Oth­er observers had a very dif­fer­ent reac­tion to the fil­ing of the law­suit against Char­ter Amend­ment 29, sug­gest­ing that it was a longshot.

Kevin Schofield, who writes Seat­tle City Coun­cil (SCC) Insight and close­ly tracks city pol­i­tics, was not impressed with the plain­tiffs’ argu­ments. After exam­in­ing the dif­fer­ent prongs of the law­suit, Schofield con­clud­ed in an August 11th post: “In all, most of the legal argu­ments laid out by the plain­tiffs seem weak.”

Miss­ing from Schofield­’s analy­sis, how­ev­er, was a dis­cus­sion of the rel­e­vant case law in Wash­ing­ton State con­cern­ing local ini­tia­tives. It was pre­cise­ly that body of case law that led me to draw the oppo­site conclusion.

As many Cas­ca­dia Advo­cate read­ers like­ly know, in any legal chal­lenge, case law is of vital impor­tance, because courts fol­low the doc­trine of stare deci­sis, which basi­cal­ly means to stick with prece­dent. (Stare deci­sis is Latin for “to stand in the-things-that-have-been-decid­ed”). In this law­suit, the plain­tiffs had plen­ty of exam­ples they could cite for Judge Shaf­fer of oth­er mea­sures being thrown off the bal­lot because they exceed­ed the scope of the local ini­tia­tive power.

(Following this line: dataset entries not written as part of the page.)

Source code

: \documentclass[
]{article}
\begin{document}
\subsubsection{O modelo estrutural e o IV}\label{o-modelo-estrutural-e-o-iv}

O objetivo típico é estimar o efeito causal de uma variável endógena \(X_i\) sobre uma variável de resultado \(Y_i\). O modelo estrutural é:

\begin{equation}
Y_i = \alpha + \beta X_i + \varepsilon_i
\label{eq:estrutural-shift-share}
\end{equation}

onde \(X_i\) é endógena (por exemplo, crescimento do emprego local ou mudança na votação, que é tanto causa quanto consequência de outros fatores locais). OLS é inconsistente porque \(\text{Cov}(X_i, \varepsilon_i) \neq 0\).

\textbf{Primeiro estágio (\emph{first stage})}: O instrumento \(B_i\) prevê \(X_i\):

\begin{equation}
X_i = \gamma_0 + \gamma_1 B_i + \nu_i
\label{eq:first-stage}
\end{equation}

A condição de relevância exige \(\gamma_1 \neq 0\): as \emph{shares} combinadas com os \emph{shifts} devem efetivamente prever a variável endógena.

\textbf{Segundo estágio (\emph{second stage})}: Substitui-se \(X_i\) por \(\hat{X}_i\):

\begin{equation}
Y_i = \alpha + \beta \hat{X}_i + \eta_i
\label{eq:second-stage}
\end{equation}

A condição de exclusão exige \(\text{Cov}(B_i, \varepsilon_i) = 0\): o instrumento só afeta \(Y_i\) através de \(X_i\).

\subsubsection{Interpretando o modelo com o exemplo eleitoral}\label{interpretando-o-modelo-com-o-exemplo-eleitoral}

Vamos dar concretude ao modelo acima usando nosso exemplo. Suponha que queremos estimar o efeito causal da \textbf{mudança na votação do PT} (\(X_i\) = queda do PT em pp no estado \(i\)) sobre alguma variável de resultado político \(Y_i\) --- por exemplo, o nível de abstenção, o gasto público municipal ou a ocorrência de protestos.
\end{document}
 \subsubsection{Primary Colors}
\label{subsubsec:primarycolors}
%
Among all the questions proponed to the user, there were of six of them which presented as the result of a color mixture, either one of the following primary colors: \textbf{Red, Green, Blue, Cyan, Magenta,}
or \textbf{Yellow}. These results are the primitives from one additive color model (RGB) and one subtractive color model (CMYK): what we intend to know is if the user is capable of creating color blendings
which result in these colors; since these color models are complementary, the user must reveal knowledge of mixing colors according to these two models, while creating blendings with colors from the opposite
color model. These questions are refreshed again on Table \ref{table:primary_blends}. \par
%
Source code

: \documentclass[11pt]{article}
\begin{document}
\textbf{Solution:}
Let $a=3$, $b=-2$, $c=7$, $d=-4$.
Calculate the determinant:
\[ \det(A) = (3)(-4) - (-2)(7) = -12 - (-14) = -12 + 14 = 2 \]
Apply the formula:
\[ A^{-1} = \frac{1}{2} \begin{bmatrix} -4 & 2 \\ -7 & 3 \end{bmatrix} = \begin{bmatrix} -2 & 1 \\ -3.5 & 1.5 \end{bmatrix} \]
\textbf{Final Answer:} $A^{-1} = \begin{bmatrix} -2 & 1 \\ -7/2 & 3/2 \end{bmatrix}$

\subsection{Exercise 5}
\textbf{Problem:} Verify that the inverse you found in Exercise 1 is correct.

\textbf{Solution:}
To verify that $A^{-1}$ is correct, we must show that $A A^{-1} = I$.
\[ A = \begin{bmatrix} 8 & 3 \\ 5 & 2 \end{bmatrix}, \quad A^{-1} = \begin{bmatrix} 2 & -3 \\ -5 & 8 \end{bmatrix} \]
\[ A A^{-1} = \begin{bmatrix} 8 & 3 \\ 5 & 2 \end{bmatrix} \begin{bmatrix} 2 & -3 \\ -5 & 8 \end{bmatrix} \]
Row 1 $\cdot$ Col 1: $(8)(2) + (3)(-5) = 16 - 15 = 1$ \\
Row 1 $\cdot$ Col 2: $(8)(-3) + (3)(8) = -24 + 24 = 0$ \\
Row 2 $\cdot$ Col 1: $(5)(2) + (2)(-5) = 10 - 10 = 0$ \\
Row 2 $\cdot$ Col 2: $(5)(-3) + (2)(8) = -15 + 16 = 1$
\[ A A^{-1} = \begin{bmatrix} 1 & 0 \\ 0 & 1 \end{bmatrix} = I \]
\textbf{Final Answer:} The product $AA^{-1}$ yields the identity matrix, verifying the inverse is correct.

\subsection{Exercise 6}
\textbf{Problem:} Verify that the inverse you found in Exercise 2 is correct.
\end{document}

All they had to do to get a favor­able rul­ing was con­vince the judge that CA 29 ran afoul of some of the same lim­i­ta­tions that have led to the demise of so many oth­er local mea­sures around the state… and they were able to do that. The local ini­tia­tive pow­er is much, much nar­row­er than the statewide ini­tia­tive pow­er, so it’s not dif­fi­cult to end up with prob­lem­at­ic pro­vi­sions in a mea­sure like CA 29.

While courts gen­er­al­ly don’t enter­tain pre­elec­tion legal chal­lenges to statewide ini­tia­tives, they will read­i­ly inval­i­date a local ini­tia­tive on scope grounds.

When Judge Shaf­fer­’s writ­ten rul­ing is avail­able, I will update this post with an embed­ded copy of the deci­sion. That’s when we’ll for­mal­ly get her rationale.